Tony Ferguson lashed out at Dustin Poirier and Conor McGregor over a proposed fight with an extra charity purse, calling Poirier a “sellout” and McGregor “an international terrorist” on Twitter.
Frustrated over inactivity, Poirier and McGregor agreed to a charity MMA match this past week, initially planning for a Dec. 12 date to be promoted by the former two-division champ’s promotion company. That shifted to an MMA fight in the octagon, McGregor wrote on Twitter, but only if the UFC could promote it before the end of the year.
Ferguson, himself left out of action after a fight with Poirier failed to materialize, was none too happy about his proposed opponent’s new plan.
What A Sell Out, Taking A Bribe From An International Terrorist. Good Job Kid. I Represent America. All That Talk About The Fight Game Only To Be Afraid & Be Left Behind Out Of The Loop. Take The Money & Be Proud Fake. pic.twitter.com/VpKamihpzI
— Tony Ferguson (@TonyFergusonXT) October 8, 2020
Ferguson vented earlier this week about UFC President Dana White’s claim he “went dark” negotiating a fight with Poirier at the Oct. 24 pay-per-view event, only to see ex-Bellator champ Michael Chandler get a lucrative offer to be a backup opponent for the lightweight title unifier between champ Khabib Nurmagomedov and Justin Gaethje.
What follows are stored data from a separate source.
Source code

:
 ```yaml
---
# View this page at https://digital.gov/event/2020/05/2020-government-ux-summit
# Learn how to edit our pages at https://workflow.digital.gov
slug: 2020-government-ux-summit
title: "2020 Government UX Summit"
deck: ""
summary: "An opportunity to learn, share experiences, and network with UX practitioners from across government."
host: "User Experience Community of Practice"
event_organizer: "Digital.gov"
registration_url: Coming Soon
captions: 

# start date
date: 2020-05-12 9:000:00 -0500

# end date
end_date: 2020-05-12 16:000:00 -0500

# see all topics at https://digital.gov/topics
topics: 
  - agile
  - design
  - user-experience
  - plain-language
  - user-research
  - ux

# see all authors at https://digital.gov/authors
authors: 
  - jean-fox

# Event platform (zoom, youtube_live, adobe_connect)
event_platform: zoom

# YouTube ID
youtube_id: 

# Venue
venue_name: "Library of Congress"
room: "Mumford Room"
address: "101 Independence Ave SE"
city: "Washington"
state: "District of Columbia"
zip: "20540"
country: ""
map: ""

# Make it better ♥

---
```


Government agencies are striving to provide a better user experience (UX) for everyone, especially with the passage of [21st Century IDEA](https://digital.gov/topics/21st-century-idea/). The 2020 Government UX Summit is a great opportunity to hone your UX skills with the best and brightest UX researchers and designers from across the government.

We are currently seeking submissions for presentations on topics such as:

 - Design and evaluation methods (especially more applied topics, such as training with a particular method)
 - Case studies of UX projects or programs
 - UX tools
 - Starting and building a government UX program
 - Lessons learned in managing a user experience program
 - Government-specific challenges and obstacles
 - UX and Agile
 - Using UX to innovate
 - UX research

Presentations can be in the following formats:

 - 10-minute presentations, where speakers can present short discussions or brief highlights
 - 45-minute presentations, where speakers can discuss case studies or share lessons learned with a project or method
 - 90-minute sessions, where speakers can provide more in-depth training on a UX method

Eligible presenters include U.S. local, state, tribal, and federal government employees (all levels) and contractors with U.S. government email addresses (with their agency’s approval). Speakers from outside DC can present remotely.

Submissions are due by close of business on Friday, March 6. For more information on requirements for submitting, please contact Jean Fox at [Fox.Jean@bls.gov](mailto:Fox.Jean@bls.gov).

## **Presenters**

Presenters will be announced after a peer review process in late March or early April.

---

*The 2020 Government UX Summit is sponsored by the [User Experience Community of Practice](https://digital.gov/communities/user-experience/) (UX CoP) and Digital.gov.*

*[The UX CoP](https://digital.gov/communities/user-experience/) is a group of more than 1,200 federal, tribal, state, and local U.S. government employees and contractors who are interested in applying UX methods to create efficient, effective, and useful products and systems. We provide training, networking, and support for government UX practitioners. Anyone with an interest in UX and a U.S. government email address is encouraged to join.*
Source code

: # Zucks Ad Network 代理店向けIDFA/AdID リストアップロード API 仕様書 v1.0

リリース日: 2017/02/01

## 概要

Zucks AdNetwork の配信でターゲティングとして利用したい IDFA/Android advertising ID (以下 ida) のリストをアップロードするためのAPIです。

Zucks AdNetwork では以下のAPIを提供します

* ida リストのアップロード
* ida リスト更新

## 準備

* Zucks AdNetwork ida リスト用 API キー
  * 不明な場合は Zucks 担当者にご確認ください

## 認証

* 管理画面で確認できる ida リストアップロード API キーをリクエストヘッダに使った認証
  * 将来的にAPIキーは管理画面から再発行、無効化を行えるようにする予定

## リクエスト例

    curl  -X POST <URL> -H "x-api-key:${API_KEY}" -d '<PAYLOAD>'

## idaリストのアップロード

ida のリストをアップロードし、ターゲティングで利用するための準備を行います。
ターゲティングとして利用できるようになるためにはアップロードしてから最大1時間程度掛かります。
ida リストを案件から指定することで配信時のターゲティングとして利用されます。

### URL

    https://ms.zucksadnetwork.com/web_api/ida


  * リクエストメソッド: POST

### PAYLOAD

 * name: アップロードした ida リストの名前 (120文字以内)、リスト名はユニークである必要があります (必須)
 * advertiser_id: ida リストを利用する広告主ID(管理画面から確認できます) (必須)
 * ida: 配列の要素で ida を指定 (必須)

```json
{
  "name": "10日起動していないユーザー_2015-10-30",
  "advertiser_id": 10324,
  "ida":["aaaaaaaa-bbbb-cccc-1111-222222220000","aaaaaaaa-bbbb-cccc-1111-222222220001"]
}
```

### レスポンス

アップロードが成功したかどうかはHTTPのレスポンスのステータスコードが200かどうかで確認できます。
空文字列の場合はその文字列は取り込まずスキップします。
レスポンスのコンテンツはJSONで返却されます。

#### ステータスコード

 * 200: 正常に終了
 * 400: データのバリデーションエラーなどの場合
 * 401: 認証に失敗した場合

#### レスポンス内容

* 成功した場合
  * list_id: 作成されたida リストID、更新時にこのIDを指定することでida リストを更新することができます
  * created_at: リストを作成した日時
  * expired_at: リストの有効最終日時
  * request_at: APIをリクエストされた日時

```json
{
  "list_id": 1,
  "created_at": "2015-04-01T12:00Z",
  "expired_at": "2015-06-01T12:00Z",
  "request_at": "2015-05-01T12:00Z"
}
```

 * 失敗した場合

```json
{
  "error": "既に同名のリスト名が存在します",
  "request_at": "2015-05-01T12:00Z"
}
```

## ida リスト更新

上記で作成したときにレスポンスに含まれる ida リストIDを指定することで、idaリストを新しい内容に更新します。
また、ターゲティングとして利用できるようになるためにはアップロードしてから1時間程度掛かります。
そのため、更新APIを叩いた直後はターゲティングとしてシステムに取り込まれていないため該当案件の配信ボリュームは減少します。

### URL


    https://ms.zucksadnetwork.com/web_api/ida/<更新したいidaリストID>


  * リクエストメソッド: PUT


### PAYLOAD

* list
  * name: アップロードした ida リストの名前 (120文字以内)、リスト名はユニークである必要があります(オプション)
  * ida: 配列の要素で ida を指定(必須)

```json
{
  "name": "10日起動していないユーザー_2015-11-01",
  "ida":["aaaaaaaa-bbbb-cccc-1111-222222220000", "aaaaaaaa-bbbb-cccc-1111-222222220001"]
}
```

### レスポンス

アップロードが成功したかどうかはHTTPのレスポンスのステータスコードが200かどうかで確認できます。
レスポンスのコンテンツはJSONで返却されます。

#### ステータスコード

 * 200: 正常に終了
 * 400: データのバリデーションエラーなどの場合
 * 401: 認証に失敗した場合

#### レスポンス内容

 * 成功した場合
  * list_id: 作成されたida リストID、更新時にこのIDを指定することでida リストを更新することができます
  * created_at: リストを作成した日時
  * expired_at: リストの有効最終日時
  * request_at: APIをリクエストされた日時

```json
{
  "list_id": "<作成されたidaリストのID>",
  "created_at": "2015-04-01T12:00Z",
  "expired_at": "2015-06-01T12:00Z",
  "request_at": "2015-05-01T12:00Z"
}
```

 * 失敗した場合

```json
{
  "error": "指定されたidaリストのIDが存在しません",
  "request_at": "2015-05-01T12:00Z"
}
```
“I said it was a tournament,” Ferguson told ESPN. “Now you’re adding in people. Alright, cool. Here we go again. Today marks the celebration, right? Yeah, Khabib and McGregor. F*ck them. That wouldn’t have happened unless they stripped my belt. So, f*ck you. Pay me instead of this (expletive) clown.”
Ferguson’s most recent appearance, which came at UFC 249 in May, ended in heartbreak when he was dominated by Gaethje in a bout for the interim title. Gaethje’s win scuttled a long-anticipated showdown between Ferguson and Nurmagomedov, who’ve been booked five separate times against each other only to see each one canceled. Nurmagomedov originally was slated as Ferguson’s opponent at UFC 249 before the COVID-19 pandemic left him unable to travel out of his native Russia.